Edward Stanley de Groot (16 June 1894 – 12 February 1961), usually known professionally by the mononym Stanelli, or sometimes Edward Stanelli, was an Irish-born British musician, composer and comic entertainer.

==Biography==
He was born in Dublin, into a Jewish family, and moved to Brentham Garden Suburb, Ealing, with his parents as a child. He studied at the Royal Academy of Music in London, and was awarded the James Tubbs and Sons Prize for his violin playing in 1909. He went on to the Royal College of Music, and in the First World War served in the London Scottish Regiment.

He composed violin pieces, and was at different times a member of the Bournemouth Symphony Orchestra, the London Symphony Orchestra, and the Halle Orchestra. He also performed in variety shows, usually as one half of a duo, Stanelli and Douglas, or Stanelli and Edgar, in which he provided comedic introductions to their musical performances. Stanelli and Douglas appeared in the 1928 Royal Variety Performance, and Stanelli and Edgar, billed as "The Fiddle Fanatics", performed frequently on BBC radio from the early 1930s. He often performed with his "Hornchestra", a contraption of his own invention consisting of motor and other horns with different notes attached to a large metal frame. This is visible in his appearance in the 1934 film Radio Parade of 1935.

In 1935, he recorded a stag party in his own flat, and suggested to Eric Maschwitz at the BBC that an edited version be broadcast. This was done, as Stanelli's Stag Party, and led to a lengthy radio series, soon renamed Stanelli's Bachelor Party. Regular guests included Norman Long, and the two sometimes performed together as Stanelli and Long. The shows were popular, and edited versions were released as gramophone records. Stanelli also appeared with his Hornchestra on television in 1937. In 1939, he fronted a further radio series, Stanelli's Crazy Cruise, another comedy variety show, in which he played the role of a ship's captain.
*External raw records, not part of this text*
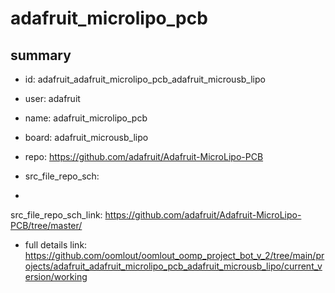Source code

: # adafruit_microlipo_pcb
 
## summary 
* id: adafruit_adafruit_microlipo_pcb_adafruit_microusb_lipo
* user: adafruit
* name: adafruit_microlipo_pcb
* board: adafruit_microusb_lipo
* repo: https://github.com/adafruit/Adafruit-MicroLipo-PCB



* src_file_repo_sch: 
*
 src_file_repo_sch_link: https://github.com/adafruit/Adafruit-MicroLipo-PCB/tree/master/
* full details link: https://github.com/oomlout/oomlout_oomp_project_bot_v_2/tree/main/projects/adafruit_adafruit_microlipo_pcb_adafruit_microusb_lipo/current_version/working  






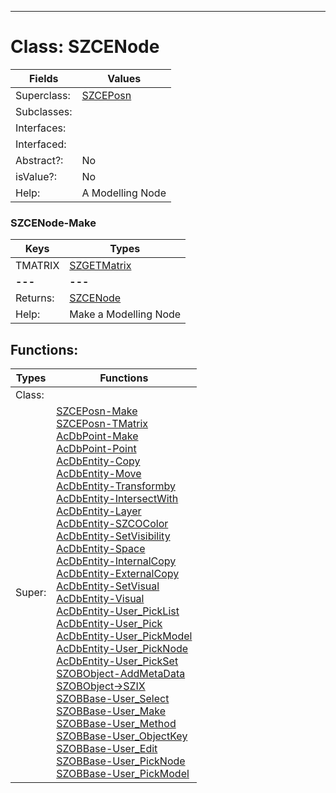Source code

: ---------

# Class:	SZCENode

| Fields | Values |
| --------- | --------- |
| Superclass: | [SZCEPosn](SZCEPosn.html) |
| Subclasses: |  |
| Interfaces: |  |
| Interfaced: |  |
| Abstract?: | No |
| isValue?: | No |
| Help: | A Modelling Node |

### SZCENode-Make

| Keys | Types |
| --------- | --------- |
| TMATRIX | [SZGETMatrix](SZGETMatrix.html) |
| **---** | **---** |
| Returns: | [SZCENode](SZCENode.html) |
| Help: | Make a Modelling Node |


## Functions:

| Types | Functions |
| --------- | --------- |
| Class: |  |
| Super: | [SZCEPosn-Make](SZCEPosn.html) <br> [SZCEPosn-TMatrix](SZCEPosn.html) <br> [AcDbPoint-Make](AcDbPoint.html) <br> [AcDbPoint-Point](AcDbPoint.html) <br> [AcDbEntity-Copy](AcDbEntity.html) <br> [AcDbEntity-Move](AcDbEntity.html) <br> [AcDbEntity-Transformby](AcDbEntity.html) <br> [AcDbEntity-IntersectWith](AcDbEntity.html) <br> [AcDbEntity-Layer](AcDbEntity.html) <br> [AcDbEntity-SZCOColor](AcDbEntity.html) <br> [AcDbEntity-SetVisibility](AcDbEntity.html) <br> [AcDbEntity-Space](AcDbEntity.html) <br> [AcDbEntity-InternalCopy](AcDbEntity.html) <br> [AcDbEntity-ExternalCopy](AcDbEntity.html) <br> [AcDbEntity-SetVisual](AcDbEntity.html) <br> [AcDbEntity-Visual](AcDbEntity.html) <br> [AcDbEntity-User_PickList](AcDbEntity.html) <br> [AcDbEntity-User_Pick](AcDbEntity.html) <br> [AcDbEntity-User_PickModel](AcDbEntity.html) <br> [AcDbEntity-User_PickNode](AcDbEntity.html) <br> [AcDbEntity-User_PickSet](AcDbEntity.html) <br> [SZOBObject-AddMetaData](SZOBObject.html) <br> [SZOBObject->SZIX](SZOBObject.html) <br> [SZOBBase-User_Select](SZOBBase.html) <br> [SZOBBase-User_Make](SZOBBase.html) <br> [SZOBBase-User_Method](SZOBBase.html) <br> [SZOBBase-User_ObjectKey](SZOBBase.html) <br> [SZOBBase-User_Edit](SZOBBase.html) <br> [SZOBBase-User_PickNode](SZOBBase.html) <br> [SZOBBase-User_PickModel](SZOBBase.html) |


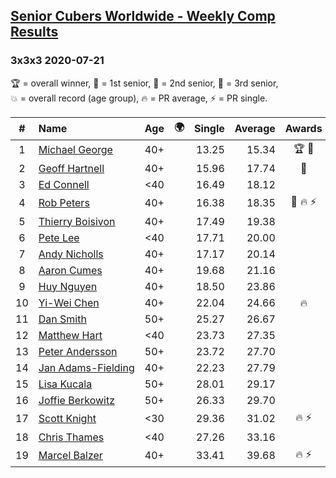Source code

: <style>table {white-space: nowrap;}</style>
<link rel="stylesheet" type="text/css" href="/scw-comp/css/flags.css" />

## [Senior Cubers Worldwide - Weekly Comp Results](/scw-comp/results/)
### 3x3x3 2020-07-21

<span style="white-space: nowrap;">🏆 = overall winner</span>, <span style="white-space: nowrap;">🥇 = 1st senior</span>, <span style="white-space: nowrap;">🥈 = 2nd senior</span>, <span style="white-space: nowrap;">🥉 = 3rd senior</span>, <span style="white-space: nowrap;">💥 = overall record (age group)</span>, <span style="white-space: nowrap;">🔥 = PR average</span>, <span style="white-space: nowrap;">⚡ = PR single</span>.

| # | Name | Age | 🌍 | Single | Average | Awards | Solve 1 | Solve 2 | Solve 3 | Solve 4 | Solve 5 | Video |
| :--: | :-- | :--: | :--: | --: | --: | :--: | --: | --: | --: | --: | --: | :-- |
| 1 | [Michael George](../../persons/michael_george/333.md) | 40+ | <i class="flag flag-GB" /> | 13.25 | 15.34 | 🏆 🥇 | 13.79 | 17.48 | 13.25 | 15.25 | 16.97 | [Desktop](https://www.facebook.com/michael.george.545/videos/10214012108737124) / [Mobile](https://m.facebook.com/michael.george.545/videos/10214012108737124) |
| 2 | [Geoff Hartnell](../../persons/geoff_hartnell/333.md) | 40+ | <i class="flag flag-GB" /> | 15.96 | 17.74 | 🥈 | 18.64 | 17.64 | 19.16 | 16.94 | 15.96 | [Desktop](https://www.facebook.com/events/1842039515939197/permalink/1845810235562125) / [Mobile](https://m.facebook.com/events/1842039515939197?view=permalink&id=1845810235562125) |
| 3 | [Ed Connell](../../persons/ed_connell/333.md) | <40 | <i class="flag flag-IE" /> | 16.49 | 18.12 |  | 18.09 | 16.49 | 17.83 | 18.44 | 19.06 | [Desktop](https://www.facebook.com/events/1842039515939197/permalink/1845901792219636) / [Mobile](https://m.facebook.com/events/1842039515939197?view=permalink&id=1845901792219636) |
| 4 | [Rob Peters](../../persons/rob_peters/333.md) | 40+ | <i class="flag flag-US" /> | 16.38 | 18.35 | 🥉 🔥 ⚡ | 16.75 | 16.38 | 20.44 | 17.85 | 21.06 | [Desktop](https://www.facebook.com/667027593/videos/10158586361642594) / [Mobile](https://m.facebook.com/667027593/videos/10158586361642594) |
| 5 | [Thierry Boisivon](../../persons/thierry_boisivon/333.md) | 40+ | <i class="flag flag-FR" /> | 17.49 | 19.38 |  | 19.81 | 20.49 | 17.83 | 20.91 | 17.49 | [Desktop](https://www.facebook.com/events/1842039515939197/permalink/1846994255443723) / [Mobile](https://m.facebook.com/events/1842039515939197?view=permalink&id=1846994255443723) |
| 6 | [Pete Lee](../../persons/pete_lee/333.md) | <40 | <i class="flag flag-GB" /> | 17.71 | 20.00 |  | 19.20 | 33.95 | 18.90 | 21.90 | 17.71 | [Desktop](https://www.facebook.com/events/1842039515939197/permalink/1846897262120089) / [Mobile](https://m.facebook.com/events/1842039515939197?view=permalink&id=1846897262120089) |
| 7 | [Andy Nicholls](../../persons/andy_nicholls/333.md) | 40+ | <i class="flag flag-GB" /> | 17.17 | 20.14 |  | 17.17 | 20.35 | 19.75 | 20.55 | 20.33 | [Desktop](https://www.facebook.com/events/1842039515939197/permalink/1847690102040805) / [Mobile](https://m.facebook.com/events/1842039515939197?view=permalink&id=1847690102040805) |
| 8 | [Aaron Cumes](../../persons/aaron_cumes/333.md) | 40+ | <i class="flag flag-GB" /> | 19.68 | 21.16 |  | 20.42 | 20.71 | 22.47 | 19.68 | 22.34 | [Desktop](https://www.facebook.com/events/1842039515939197/permalink/1842262065916942) / [Mobile](https://m.facebook.com/events/1842039515939197?view=permalink&id=1842262065916942) |
| 9 | [Huy Nguyen](../../persons/huy_nguyen/333.md) | 40+ | <i class="flag flag-CA" /> | 18.50 | 23.86 |  | 18.50 | 22.44 | 27.04 | 24.31 | 24.83 | [Desktop](https://www.facebook.com/events/1842039515939197/permalink/1847910868685395) / [Mobile](https://m.facebook.com/events/1842039515939197?view=permalink&id=1847910868685395) |
| 10 | [Yi-Wei Chen](../../persons/yi_wei_chen/333.md) | 40+ | <i class="flag flag-TW" /> | 22.04 | 24.66 | 🔥 | 23.75 | 24.10 | DNS | 26.13 | 22.04 | [Desktop](https://www.facebook.com/events/1842039515939197/permalink/1847830355360113) / [Mobile](https://m.facebook.com/events/1842039515939197?view=permalink&id=1847830355360113) |
| 11 | [Dan Smith](../../persons/dan_smith/333.md) | 50+ | <i class="flag flag-US" /> | 25.27 | 26.67 |  | 30.70 | 26.27 | 28.24 | 25.27 | 25.49 | [Desktop](https://www.facebook.com/events/1842039515939197/permalink/1847128298763652) / [Mobile](https://m.facebook.com/events/1842039515939197?view=permalink&id=1847128298763652) |
| 12 | [Matthew Hart](../../persons/matthew_hart/333.md) | <40 | <i class="flag flag-GB" /> | 23.73 | 27.35 |  | 32.71 | 25.30 | 23.73 | 38.36 | 24.05 | [Desktop](https://www.facebook.com/events/1842039515939197/permalink/1845098538966628) / [Mobile](https://m.facebook.com/events/1842039515939197?view=permalink&id=1845098538966628) |
| 13 | [Peter Andersson](../../persons/peter_andersson/333.md) | 50+ | <i class="flag flag-SE" /> | 23.72 | 27.70 |  | 23.72 | 28.32 | 29.43 | 27.41 | 27.38 | [Desktop](https://www.facebook.com/events/1842039515939197/permalink/1847869318689550) / [Mobile](https://m.facebook.com/events/1842039515939197?view=permalink&id=1847869318689550) |
| 14 | [Jan Adams-Fielding](../../persons/jan_adams_fielding/333.md) | 40+ | <i class="flag flag-GB" /> | 22.23 | 27.79 |  | 30.70 | 22.23 | 28.56 | 28.38 | 26.42 | [Desktop](https://www.facebook.com/events/1842039515939197/permalink/1848086755334473) / [Mobile](https://m.facebook.com/events/1842039515939197?view=permalink&id=1848086755334473) |
| 15 | [Lisa Kucala](../../persons/lisa_kucala/333.md) | 50+ | <i class="flag flag-US" /> | 28.01 | 29.17 |  | 29.83 | 29.28 | 28.39 | 33.14 | 28.01 | [Desktop](https://www.facebook.com/events/1842039515939197/permalink/1847046672105148) / [Mobile](https://m.facebook.com/events/1842039515939197?view=permalink&id=1847046672105148) |
| 16 | [Joffie Berkowitz](../../persons/joffie_berkowitz/333.md) | 50+ | <i class="flag flag-ZA" /> | 26.33 | 29.70 |  | 28.47 | 37.51 | 27.30 | 26.33 | 33.34 | [Desktop](https://www.facebook.com/joffie.berkowitz/videos/10163954374465128) / [Mobile](https://m.facebook.com/joffie.berkowitz/videos/10163954374465128) |
| 17 | [Scott Knight](../../persons/scott_knight/333.md) | <30 | <i class="flag flag-GB" /> | 29.36 | 31.02 | 🔥 ⚡ | 41.17 | 29.36 | 32.35 | 30.92 | 29.79 | [Desktop](https://www.facebook.com/500490144/videos/10164156092775145) / [Mobile](https://m.facebook.com/500490144/videos/10164156092775145) |
| 18 | [Chris Thames](../../persons/chris_thames/333.md) | <40 | <i class="flag flag-US" /> | 27.26 | 33.16 |  | 27.26 | 38.61 | 32.84 | 28.04 | 41.55 | [Desktop](https://www.facebook.com/events/1842039515939197/permalink/1845109382298877) / [Mobile](https://m.facebook.com/events/1842039515939197?view=permalink&id=1845109382298877) |
| 19 | [Marcel Balzer](../../persons/marcel_balzer/333.md) | 40+ | <i class="flag flag-DE" /> | 33.41 | 39.68 | 🔥 ⚡ | 33.41 | 35.67 | 41.98 | 51.18 | 41.38 | [Desktop](https://www.facebook.com/marcel.balzer.9216/videos/10160240293712516) / [Mobile](https://m.facebook.com/marcel.balzer.9216/videos/10160240293712516) |

<!-- Global site tag (gtag.js) - Google Analytics -->
<script async src="https://www.googletagmanager.com/gtag/js?id=UA-86348435-3"></script>
<script>window.dataLayer = window.dataLayer || []; function gtag() {dataLayer.push(arguments);} gtag('js', new Date()); gtag('config', 'UA-86348435-3');</script>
He appeared in and composed the soundtrack for Greek Street (1930) and The Adventures of Jane (1949). He also acted in the films Hearts of Humanity (1936), Old Mother Riley Overseas (1943), and Dear Mr. Prohack (1949), all in small bit-parts.
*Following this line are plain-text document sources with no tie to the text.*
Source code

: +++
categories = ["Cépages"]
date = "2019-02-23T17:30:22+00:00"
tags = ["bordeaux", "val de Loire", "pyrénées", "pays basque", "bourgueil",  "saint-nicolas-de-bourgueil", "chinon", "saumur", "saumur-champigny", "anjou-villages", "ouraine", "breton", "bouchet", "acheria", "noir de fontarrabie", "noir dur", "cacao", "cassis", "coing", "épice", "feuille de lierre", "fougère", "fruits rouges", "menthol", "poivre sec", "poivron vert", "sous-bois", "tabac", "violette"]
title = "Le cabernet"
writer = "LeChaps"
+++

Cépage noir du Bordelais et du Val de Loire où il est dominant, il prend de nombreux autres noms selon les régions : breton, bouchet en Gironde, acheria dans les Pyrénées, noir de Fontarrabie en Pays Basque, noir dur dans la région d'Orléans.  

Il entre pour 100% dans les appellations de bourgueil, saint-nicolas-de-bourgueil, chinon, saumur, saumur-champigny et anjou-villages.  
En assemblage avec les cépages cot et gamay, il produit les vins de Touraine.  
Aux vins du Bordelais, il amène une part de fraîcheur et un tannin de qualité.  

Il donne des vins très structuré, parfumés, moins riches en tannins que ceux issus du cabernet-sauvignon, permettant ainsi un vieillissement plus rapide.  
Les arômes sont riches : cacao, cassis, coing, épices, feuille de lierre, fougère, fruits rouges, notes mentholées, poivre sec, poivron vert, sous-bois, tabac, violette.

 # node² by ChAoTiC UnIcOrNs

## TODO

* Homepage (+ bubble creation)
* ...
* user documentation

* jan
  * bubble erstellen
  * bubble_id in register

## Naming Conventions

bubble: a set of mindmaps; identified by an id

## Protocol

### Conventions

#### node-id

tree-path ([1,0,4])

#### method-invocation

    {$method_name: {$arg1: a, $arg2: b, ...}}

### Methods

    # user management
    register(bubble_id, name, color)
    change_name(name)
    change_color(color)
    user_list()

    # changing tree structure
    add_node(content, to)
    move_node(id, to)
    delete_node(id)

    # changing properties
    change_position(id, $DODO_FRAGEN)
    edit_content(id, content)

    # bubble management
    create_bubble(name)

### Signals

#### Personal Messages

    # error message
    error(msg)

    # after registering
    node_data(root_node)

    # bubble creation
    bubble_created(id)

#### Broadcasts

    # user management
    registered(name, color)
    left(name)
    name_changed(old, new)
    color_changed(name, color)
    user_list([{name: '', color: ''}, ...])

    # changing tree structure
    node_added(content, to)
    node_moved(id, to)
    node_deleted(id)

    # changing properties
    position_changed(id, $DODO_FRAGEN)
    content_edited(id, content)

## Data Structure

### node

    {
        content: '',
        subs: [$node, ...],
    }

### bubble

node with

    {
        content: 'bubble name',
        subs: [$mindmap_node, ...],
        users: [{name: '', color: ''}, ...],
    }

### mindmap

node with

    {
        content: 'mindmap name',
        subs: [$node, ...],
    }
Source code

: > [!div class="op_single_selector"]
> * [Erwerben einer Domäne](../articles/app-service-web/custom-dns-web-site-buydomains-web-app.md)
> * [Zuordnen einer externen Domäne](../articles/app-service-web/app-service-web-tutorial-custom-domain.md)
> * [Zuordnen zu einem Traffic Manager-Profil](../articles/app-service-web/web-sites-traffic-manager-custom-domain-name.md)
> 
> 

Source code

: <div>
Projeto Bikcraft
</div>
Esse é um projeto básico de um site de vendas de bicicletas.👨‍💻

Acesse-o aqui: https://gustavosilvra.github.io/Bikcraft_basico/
Stanelli became a conductor and composer, and his work Atlantis was performed by the London Symphony Orchestra and the Hallé Orchestra in 1946, which sometimes he conducted. In the 1950s he regularly conducted the orchestra at pantomimes in the New Theatre Oxford. He ended his career as a dance band conductor. In the 1950s, he occasionally appeared on the BBC in nostalgia programmes, and appeared in panel shows and as a talent contest judge on television.

He died in Datchet, Berkshire, in 1961.